-- Material shown follows --

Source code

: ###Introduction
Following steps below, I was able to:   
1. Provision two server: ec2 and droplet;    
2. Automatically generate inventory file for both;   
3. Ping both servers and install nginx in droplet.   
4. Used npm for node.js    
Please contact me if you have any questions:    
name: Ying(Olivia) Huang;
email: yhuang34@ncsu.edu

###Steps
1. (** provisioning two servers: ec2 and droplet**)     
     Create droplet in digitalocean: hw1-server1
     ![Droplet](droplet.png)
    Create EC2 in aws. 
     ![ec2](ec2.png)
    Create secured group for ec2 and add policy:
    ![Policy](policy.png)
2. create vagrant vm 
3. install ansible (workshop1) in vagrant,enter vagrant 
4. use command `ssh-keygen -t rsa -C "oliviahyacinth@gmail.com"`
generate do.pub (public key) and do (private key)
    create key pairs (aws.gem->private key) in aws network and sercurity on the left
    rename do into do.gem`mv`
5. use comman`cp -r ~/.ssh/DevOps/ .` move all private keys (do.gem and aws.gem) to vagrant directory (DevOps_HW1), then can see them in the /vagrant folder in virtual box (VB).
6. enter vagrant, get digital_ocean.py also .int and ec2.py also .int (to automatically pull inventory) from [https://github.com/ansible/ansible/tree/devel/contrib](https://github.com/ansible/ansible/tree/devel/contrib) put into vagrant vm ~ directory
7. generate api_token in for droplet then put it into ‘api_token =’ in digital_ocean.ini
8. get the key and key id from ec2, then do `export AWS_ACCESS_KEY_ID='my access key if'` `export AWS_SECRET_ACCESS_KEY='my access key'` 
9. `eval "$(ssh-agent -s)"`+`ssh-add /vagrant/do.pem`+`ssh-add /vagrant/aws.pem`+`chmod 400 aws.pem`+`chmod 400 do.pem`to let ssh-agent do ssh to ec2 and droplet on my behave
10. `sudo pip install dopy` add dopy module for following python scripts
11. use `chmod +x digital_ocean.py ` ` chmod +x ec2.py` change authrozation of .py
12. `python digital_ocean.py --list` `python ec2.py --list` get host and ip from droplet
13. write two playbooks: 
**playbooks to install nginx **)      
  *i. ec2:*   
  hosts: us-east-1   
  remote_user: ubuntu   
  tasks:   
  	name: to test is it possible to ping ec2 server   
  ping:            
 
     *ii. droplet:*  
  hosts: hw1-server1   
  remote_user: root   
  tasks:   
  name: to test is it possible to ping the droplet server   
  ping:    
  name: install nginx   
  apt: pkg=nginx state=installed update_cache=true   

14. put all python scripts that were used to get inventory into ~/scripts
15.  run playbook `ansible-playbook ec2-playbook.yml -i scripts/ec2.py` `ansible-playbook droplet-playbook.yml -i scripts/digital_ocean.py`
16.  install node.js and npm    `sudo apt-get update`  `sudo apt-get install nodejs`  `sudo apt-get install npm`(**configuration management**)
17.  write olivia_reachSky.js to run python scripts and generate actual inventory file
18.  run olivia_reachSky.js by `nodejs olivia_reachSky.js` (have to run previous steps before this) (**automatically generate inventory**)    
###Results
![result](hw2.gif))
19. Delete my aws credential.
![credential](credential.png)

-- Material shown concluded --

Reproduce all of the entries above verbatim.

Source code

: ###Introduction
Following steps below, I was able to:   
1. Provision two server: ec2 and droplet;    
2. Automatically generate inventory file for both;   
3. Ping both servers and install nginx in droplet.   
4. Used npm for node.js    
Please contact me if you have any questions:    
name: Ying(Olivia) Huang;
email: yhuang34@ncsu.edu

###Steps
1. (** provisioning two servers: ec2 and droplet**)     
     Create droplet in digitalocean: hw1-server1
     ![Droplet](droplet.png)
    Create EC2 in aws. 
     ![ec2](ec2.png)
    Create secured group for ec2 and add policy:
    ![Policy](policy.png)
2. create vagrant vm 
3. install ansible (workshop1) in vagrant,enter vagrant 
4. use command `ssh-keygen -t rsa -C "oliviahyacinth@gmail.com"`
generate do.pub (public key) and do (private key)
    create key pairs (aws.gem->private key) in aws network and sercurity on the left
    rename do into do.gem`mv`
5. use comman`cp -r ~/.ssh/DevOps/ .` move all private keys (do.gem and aws.gem) to vagrant directory (DevOps_HW1), then can see them in the /vagrant folder in virtual box (VB).
6. enter vagrant, get digital_ocean.py also .int and ec2.py also .int (to automatically pull inventory) from [https://github.com/ansible/ansible/tree/devel/contrib](https://github.com/ansible/ansible/tree/devel/contrib) put into vagrant vm ~ directory
7. generate api_token in for droplet then put it into ‘api_token =’ in digital_ocean.ini
8. get the key and key id from ec2, then do `export AWS_ACCESS_KEY_ID='my access key if'` `export AWS_SECRET_ACCESS_KEY='my access key'` 
9. `eval "$(ssh-agent -s)"`+`ssh-add /vagrant/do.pem`+`ssh-add /vagrant/aws.pem`+`chmod 400 aws.pem`+`chmod 400 do.pem`to let ssh-agent do ssh to ec2 and droplet on my behave
10. `sudo pip install dopy` add dopy module for following python scripts
11. use `chmod +x digital_ocean.py ` ` chmod +x ec2.py` change authrozation of .py
12. `python digital_ocean.py --list` `python ec2.py --list` get host and ip from droplet
13. write two playbooks: 
**playbooks to install nginx **)      
  *i. ec2:*   
  hosts: us-east-1   
  remote_user: ubuntu   
  tasks:   
  	name: to test is it possible to ping ec2 server   
  ping:            
 
     *ii. droplet:*  
  hosts: hw1-server1   
  remote_user: root   
  tasks:   
  name: to test is it possible to ping the droplet server   
  ping:    
  name: install nginx   
  apt: pkg=nginx state=installed update_cache=true   

14. put all python scripts that were used to get inventory into ~/scripts
15.  run playbook `ansible-playbook ec2-playbook.yml -i scripts/ec2.py` `ansible-playbook droplet-playbook.yml -i scripts/digital_ocean.py`
16.  install node.js and npm    `sudo apt-get update`  `sudo apt-get install nodejs`  `sudo apt-get install npm`(**configuration management**)
17.  write olivia_reachSky.js to run python scripts and generate actual inventory file
18.  run olivia_reachSky.js by `nodejs olivia_reachSky.js` (have to run previous steps before this) (**automatically generate inventory**)    
###Results
![result](hw2.gif))
19. Delete my aws credential.
![credential](credential.png)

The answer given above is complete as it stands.